The Conference USA Football Championship Game is an annual American football game that has determined the season champion of Conference USA (C-USA) since 2005.

History
The championship game from 2005–2021, showcased the C-USA East Division regular season champion against the West Division regular season champion. From the 2022 season, the game pits the number one (1) team in the season standings versus the number two (2) team. The game is typically played on the first Saturday of December. The 2018 edition of the game, sponsored by Globe Life, was played on December 1, 2018, and televised by CBSSN. Ryan LLC currently holds sponsorship rights to the game.

Seven of the nine current C-USA members have played in the Conference USA Football Championship Game. The overall series between both divisions is led 10–8 by the East Division.

While seven current C-USA members have played in the game, only five have won: Florida Atlantic, Rice, UAB and UTSA, and Western Kentucky of the current member schools. Of these five schools, only Western Kentucky will be a C-USA member in the 2023 season.

The C-USA Football Championship Game had been aired on ESPN or its affiliates since 2005, but the 2018 Championship Game was aired on CBSSN.

Results

Conference USA champions (1996–2004)
Before 2005, each member of the conference played in a round-robin scheduling to determine the champion of the conference. In this time period, Southern Miss won the most titles with four. During this time frame, the winner of the C-USA Championship customarily received a berth to play in the Liberty Bowl against a member of the SEC. If two teams tied for the best conference record, co-champions were declared.

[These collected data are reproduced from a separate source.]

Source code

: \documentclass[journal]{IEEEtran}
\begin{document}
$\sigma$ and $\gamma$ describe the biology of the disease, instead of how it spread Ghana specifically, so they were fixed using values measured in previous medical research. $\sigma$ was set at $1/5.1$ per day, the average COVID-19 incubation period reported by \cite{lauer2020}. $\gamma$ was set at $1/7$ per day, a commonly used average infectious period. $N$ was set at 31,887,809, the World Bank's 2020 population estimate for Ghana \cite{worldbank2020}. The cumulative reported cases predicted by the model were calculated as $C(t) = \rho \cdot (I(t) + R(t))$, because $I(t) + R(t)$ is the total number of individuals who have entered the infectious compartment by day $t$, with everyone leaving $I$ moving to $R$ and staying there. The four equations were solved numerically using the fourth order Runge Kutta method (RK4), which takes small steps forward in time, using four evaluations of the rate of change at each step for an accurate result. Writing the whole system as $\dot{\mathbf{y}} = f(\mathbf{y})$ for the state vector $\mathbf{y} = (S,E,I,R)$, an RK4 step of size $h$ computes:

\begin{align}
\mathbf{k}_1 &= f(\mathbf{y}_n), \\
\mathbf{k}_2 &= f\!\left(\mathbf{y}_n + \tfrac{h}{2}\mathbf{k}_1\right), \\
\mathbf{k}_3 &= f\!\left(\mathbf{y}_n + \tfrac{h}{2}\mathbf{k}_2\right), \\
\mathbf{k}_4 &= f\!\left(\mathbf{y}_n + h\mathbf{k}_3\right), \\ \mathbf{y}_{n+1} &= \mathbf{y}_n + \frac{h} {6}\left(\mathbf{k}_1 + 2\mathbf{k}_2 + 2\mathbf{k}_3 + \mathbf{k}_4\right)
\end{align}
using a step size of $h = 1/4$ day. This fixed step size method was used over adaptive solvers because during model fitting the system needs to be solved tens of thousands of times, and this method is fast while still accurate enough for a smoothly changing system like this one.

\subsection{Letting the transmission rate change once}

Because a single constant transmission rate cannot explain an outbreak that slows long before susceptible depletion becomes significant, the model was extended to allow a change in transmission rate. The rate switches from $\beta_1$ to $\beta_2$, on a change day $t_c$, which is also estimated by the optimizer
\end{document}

Final rankings from AP Poll shown.

Conference USA Championship Game (2005–present)
Below are the results from all Conference USA Football Championship Games played. The winning team appears in bold font, on a background of their primary team color. Rankings are from the AP Poll released prior to the game.

Results by team

Current members

 FIU and UTEP have yet to make an appearance in a Conference USA Championship Game.
 Jacksonville State, Liberty, New Mexico State, and Sam Houston will join C-USA in July 2023. Jacksonville State and Sam Houston will not be eligible to appear in the title game until completing transitions from Division I FCS to FBS in 2024.
 Charlotte, Florida Atlantic, North Texas, Rice, UAB, and UTSA will leave C-USA in July 2023 for the American Athletic Conference.

Former members

 Charlotte, Memphis, Old Dominion, and Tulane did not make an appearance in a Conference USA Championship Game while members of the conference.

Game location
The team with the best overall conference win percentage will be the team that hosts the championship game. Six venues have hosted two title games—Houston's Robertson Stadium (since demolished, with TDECU Stadium standing at its former site), UCF's FBC Mortgage Stadium (both under its former name of Bright House Networks Stadium), Tulsa's Chapman Stadium, Western Kentucky's Houchens Stadium, Florida Atlantic's FAU Stadium, and UTSA's Alamodome

In most recent years, Marshall and Rice both finished with 7–1 records in conference play in 2013, and did not play one another in the regular season, the site was chosen based on the BCS rankings at that time on December 1. Although only 25 teams were explicitly ranked, the ranking formula could be used to determine the relative rankings of any two teams in the Football Bowl Subdivision. Since 2014, when the BCS was replaced with the College Football Playoff rankings (CFP), national rankings have been removed from the tiebreaker process.

Following the 2022 contest, the home team is 13–5 overall in C-USA football championship games.

Game records

Source:

Selection criteria

Division standings are based on each team's overall conference record. Often, two or more teams tie for the best record in their division and each team is recognized as a divisional co-champion. However, tiebreakers are used to determine who will represent the division in the championship game.

Two-team tie-breaker procedure
 Highest regular season winning percentage based on overall Conference USA play.
 If tied, head-to-head between tied teams.
 If still tied, team with highest CFP ranking.

''NOTE:  Although all division rivals meet during the season and NCAA overtime is played in case of a tie game, the CUSA has provisions in case a game ends in a tie under NCAA Rule 3–3–3 (c) and (d), Suspending the Game, or if the two tied teams did not play an official game because of weather. As such, CUSA rules still contain the remaining procedures if those circumstances were to happen.

Three or more-team procedure
(Once the tie has been reduced to two teams, go to the two-team tie-breaker format.)
 Highest regular season winning percentage based on overall CUSA play.
 If tied, head-to-head between tied teams.
 If still tied, highest winning percentage within division.
 If still tied, compare records against divisional opponents in descending order of finish.
 If still tied, compare records with common cross-divisional opponents.
 If still tied, compare records against cross-divisional opponents in descending order of finish.
 If still tied, team with highest CFP ranking.
 If still tied, the representative will be the team that has not participated in the championship game most recently.
 If at any point the tie is broken in a multiple team tie, the remaining teams will begin the process again at #2.